PALERMO – “Padre Pino Puglisi è stato lasciato da solo, per questo l’hanno ammazzato. La sua beatificazione può rappresentare la rinascita per questo quartiere, che ha ancora tanto da imparare”. A Brancaccio, nel giorno in cui il parroco ucciso dalla mafia è stato proclamato beato, c’è chi è dovuto rimanere a casa o nella propria attività commerciale per lavorare e non ha avuto la possibilità di partecipare alla cerimonia organizzata al Foro Italico. C’è chi guarda la diretta in tv ed emozionato ricorda come se fosse ieri le parole del sacerdote che ha portato l’aria del cambiamento in uno dei quartieri più critici di Palermo. C’è chi ricorda con commozione il suo sorriso, il suo impegno coi bambini.
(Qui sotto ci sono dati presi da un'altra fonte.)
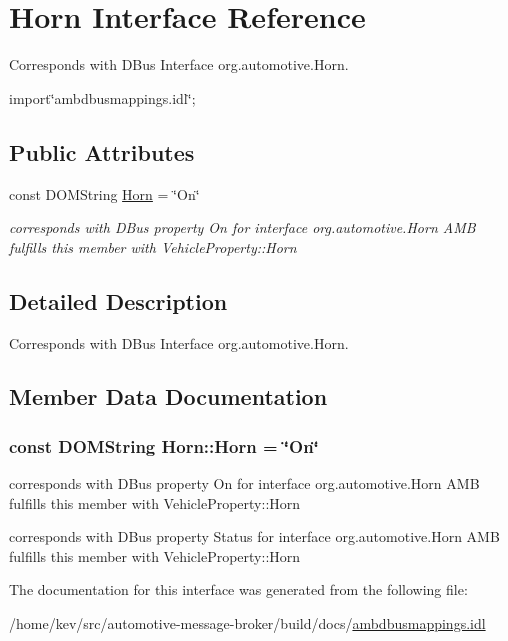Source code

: \hypertarget{interfaceHorn}{\section{Horn Interface Reference}
\label{interfaceHorn}
}


Corresponds with D\+Bus Interface org.\+automotive.\+Horn.  




{\ttfamily import\char`\"{}ambdbusmappings.\+idl\char`\"{};}

\subsection*{Public Attributes}
\begin{DoxyCompactItemize}
\item 
const D\+O\+M\+String \hyperlink{interfaceHorn_abc6176894cc42e5e6b533fc641c18fb5}{Horn} = \char`\"{}On\char`\"{}
\begin{DoxyCompactList}\small\item\em corresponds with D\+Bus property On for interface org.\+automotive.\+Horn A\+M\+B fulfills this member with Vehicle\+Property\+::\+Horn \end{DoxyCompactList}\end{DoxyCompactItemize}


\subsection{Detailed Description}
Corresponds with D\+Bus Interface org.\+automotive.\+Horn. 

\subsection{Member Data Documentation}
\hypertarget{interfaceHorn_abc6176894cc42e5e6b533fc641c18fb5}{
\subsubsection[{Horn}]{\setlength{\rightskip}{0pt plus 5cm}const D\+O\+M\+String Horn\+::\+Horn = \char`\"{}On\char`\"{}}}\label{interfaceHorn_abc6176894cc42e5e6b533fc641c18fb5}


corresponds with D\+Bus property On for interface org.\+automotive.\+Horn A\+M\+B fulfills this member with Vehicle\+Property\+::\+Horn 

corresponds with D\+Bus property Status for interface org.\+automotive.\+Horn A\+M\+B fulfills this member with Vehicle\+Property\+::\+Horn 

The documentation for this interface was generated from the following file\+:\begin{DoxyCompactItemize}
\item 
/home/kev/src/automotive-\/message-\/broker/build/docs/\hyperlink{ambdbusmappings_8idl}{ambdbusmappings.\+idl}\end{DoxyCompactItemize}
“Perché è proprio da loro che le coscienze cominciano a smuoversi”, dice un residente, un uomo che ribadisce con forza quanto sia necessaria l’unione per combattere la criminalità, l’illegalità che mette le proprie radici nella mentalità. “Abito qui da molti anni – dice – e il cambiamento che tanto desiderava Padre Pino Puglisi non è ancora avvenuto. Il lavoro di una sola persona non può raggiungere obiettivi così importanti. Gli idealisti, se lasciati ai margini, non possono combattere guerre più grandi di loro, per le quali non vengono nemmeno forniti i mezzi”.
E così, mentre quasi ottantamila persone provenienti da ogni parte del mondo, hanno ascoltato con estrema partecipazione la proclamazione della beatificazione, gran parte di coloro che abitano a Brancaccio, lontano dal luogo della cerimonia, ha vissuto ugualmente nella riflessione e nella gioia quelle ore. Compresa la famiglia Zaccaria, che vive nella casa che un tempo fu del parroco. In piazzale Antita Garibaldi si respira ancora il dolore per quell’agguato avvenuto il 15 settembre di vent’anni fa.
Era una giornata come tante per il sacerdote, terminata sullo spiazzo antistante il portone di quelle palazzine in queste ore addobbate a festa. Lì c’è anche la nuova statua a lui dedicata, un palco per festeggiare la sua beatificazione, ma, nel frattempo, c’è chi ricorda la sua umiltà, la sua generosità, la disponibilità ad un sorriso e ad una parola di conforto per tutti.
Chi vive adesso in quell’abitazione di tre vani dice di sentirsi fortunato: “E’ una casa benedetta – dice Vincenza Tinaglia, moglie di Giuseppe Zaccaria, assegnatario dell’appartamento -. Siamo venuti ad abitare qui due anni dopo la morte di Don Pino Puglisi e ogni giorno trascorso in questa casa è stato felice. Tre nostri figli si sono sposati qui, le stanze all’inizio non bastavano, ma adesso è il nostro paradiso”. “Mia moglie non vuole mai allontanarsi mai – dice Zaccaria – questo appartamentino, nonostante sia piccolo e modesto rappresenta la nostra serenità ed è un orgoglio viverci. Oggi ne siamo fieri più che mai”.